修辞法の一つに予弁法というものがあります。フランス語でprolepse (f.) と呼ばれ、ギリシア語のπρόληψις 「前もって取ること」に由来します。
修辞法では特に展開する議論に対して聞き手が持ちうるだろう疑問について予め答えておくことによって、議論の流れをスムーズに展開するという方法として理解されています。例えば以下のような語り方で最初に疑問を提示しておきます。
- Vous me direz que …
- On fera remarquer que …
- Direz-vous … / Vous me direz que …
- On prétendra que … / Vous prétendrez que …
- On nous soutiendra que …
これに続いて論駁 réfutation (f.) が展開されます。
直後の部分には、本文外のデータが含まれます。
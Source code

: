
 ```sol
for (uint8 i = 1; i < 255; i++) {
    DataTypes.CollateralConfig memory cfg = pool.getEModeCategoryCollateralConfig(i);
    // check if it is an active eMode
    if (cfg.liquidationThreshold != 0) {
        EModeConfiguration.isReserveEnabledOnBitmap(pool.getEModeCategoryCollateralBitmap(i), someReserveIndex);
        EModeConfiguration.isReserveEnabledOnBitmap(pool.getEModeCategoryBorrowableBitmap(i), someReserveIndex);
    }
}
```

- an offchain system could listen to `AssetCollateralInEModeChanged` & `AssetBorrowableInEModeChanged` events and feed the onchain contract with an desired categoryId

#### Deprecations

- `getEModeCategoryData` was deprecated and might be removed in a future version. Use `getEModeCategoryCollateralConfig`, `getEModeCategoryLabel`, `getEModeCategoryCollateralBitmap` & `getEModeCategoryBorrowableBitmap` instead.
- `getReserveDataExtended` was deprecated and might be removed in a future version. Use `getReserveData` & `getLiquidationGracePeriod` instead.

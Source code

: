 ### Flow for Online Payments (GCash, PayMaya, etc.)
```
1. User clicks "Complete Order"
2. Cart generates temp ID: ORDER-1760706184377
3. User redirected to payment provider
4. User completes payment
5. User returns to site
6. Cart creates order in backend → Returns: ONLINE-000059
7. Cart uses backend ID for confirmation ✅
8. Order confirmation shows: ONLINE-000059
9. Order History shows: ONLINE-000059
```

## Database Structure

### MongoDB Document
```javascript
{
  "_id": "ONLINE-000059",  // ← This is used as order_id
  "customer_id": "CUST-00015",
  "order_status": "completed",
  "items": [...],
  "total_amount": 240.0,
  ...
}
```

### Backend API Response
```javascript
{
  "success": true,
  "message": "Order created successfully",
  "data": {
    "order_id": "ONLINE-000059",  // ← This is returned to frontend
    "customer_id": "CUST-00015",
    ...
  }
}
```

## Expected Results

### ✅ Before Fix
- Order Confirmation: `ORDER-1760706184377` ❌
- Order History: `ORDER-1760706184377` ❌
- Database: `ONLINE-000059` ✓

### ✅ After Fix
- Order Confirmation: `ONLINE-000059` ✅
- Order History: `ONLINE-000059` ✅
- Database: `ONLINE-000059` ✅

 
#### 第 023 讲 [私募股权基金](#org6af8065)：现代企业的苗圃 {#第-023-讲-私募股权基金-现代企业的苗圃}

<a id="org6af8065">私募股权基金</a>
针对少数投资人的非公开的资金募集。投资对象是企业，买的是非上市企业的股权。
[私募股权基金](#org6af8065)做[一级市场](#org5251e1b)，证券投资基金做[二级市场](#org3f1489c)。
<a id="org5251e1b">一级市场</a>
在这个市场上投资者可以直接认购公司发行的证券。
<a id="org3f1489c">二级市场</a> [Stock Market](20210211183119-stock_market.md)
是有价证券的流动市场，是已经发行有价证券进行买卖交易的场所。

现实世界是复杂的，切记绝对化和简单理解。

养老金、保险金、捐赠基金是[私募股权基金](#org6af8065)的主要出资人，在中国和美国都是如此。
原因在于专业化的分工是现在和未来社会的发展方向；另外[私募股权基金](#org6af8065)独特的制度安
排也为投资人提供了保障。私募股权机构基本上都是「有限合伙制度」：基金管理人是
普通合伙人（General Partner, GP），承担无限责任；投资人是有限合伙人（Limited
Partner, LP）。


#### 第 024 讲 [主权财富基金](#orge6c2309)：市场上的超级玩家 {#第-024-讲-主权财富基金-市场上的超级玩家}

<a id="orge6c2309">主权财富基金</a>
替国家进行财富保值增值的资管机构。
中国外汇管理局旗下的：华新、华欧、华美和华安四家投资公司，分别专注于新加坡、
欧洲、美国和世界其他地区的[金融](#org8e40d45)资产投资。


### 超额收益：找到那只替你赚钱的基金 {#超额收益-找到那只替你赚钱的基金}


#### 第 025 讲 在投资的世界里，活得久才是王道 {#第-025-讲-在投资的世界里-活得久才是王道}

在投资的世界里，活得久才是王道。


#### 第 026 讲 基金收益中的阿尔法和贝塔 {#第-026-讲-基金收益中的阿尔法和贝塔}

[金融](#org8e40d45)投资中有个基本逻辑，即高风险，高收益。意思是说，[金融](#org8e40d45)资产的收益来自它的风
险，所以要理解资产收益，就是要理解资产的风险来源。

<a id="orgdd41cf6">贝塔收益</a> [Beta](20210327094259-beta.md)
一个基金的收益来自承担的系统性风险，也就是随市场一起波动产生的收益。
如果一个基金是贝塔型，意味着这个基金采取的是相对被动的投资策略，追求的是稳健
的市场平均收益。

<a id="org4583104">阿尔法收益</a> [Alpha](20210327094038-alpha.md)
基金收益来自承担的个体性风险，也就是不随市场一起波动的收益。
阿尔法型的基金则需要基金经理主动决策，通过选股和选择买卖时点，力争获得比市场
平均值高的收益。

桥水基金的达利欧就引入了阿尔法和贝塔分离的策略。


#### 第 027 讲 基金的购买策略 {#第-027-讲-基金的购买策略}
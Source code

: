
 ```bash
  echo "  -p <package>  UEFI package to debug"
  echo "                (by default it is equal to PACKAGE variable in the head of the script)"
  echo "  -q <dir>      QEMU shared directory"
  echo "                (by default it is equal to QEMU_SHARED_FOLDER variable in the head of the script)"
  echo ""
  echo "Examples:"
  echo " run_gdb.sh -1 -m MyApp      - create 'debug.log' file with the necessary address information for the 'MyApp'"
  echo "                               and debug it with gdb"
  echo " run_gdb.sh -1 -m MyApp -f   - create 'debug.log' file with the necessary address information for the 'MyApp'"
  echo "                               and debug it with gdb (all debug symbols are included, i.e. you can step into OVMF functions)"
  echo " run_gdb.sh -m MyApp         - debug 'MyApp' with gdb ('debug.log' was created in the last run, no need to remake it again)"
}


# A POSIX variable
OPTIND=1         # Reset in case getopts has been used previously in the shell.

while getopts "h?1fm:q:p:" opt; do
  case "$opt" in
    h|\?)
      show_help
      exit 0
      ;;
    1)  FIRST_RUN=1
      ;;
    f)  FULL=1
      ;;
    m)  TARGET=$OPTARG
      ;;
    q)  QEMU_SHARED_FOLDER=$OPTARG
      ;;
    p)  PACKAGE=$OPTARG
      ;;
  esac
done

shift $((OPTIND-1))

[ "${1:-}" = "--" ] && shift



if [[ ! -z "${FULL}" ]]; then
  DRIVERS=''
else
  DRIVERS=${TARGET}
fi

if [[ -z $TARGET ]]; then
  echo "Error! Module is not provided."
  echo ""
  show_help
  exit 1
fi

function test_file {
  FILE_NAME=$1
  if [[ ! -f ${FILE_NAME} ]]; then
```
prolepseにおける論駁は特別にupobole と呼ばれます。
また物語や歴史の語りの中で最後に来る出来事を先取りすることもProlepseと呼ばれます。
- Nous verrons … / On verra …
- pour anticiper …
以下はフランスの文学理論家 Gérard Genetteの示した例文です。
On verra plus tard que, pour de toutes autres raisons, le souvenir de cette impression devait jouer un rôle important dans ma vie.
ギリシア語やラテン語では近代語より語順が自由なため、通常であれば前置詞の後に続くはずの語(前置詞の各支配を受けた形容詞など)が前置詞の前に置かれることがあります。この現象もProlepseと呼ばれています。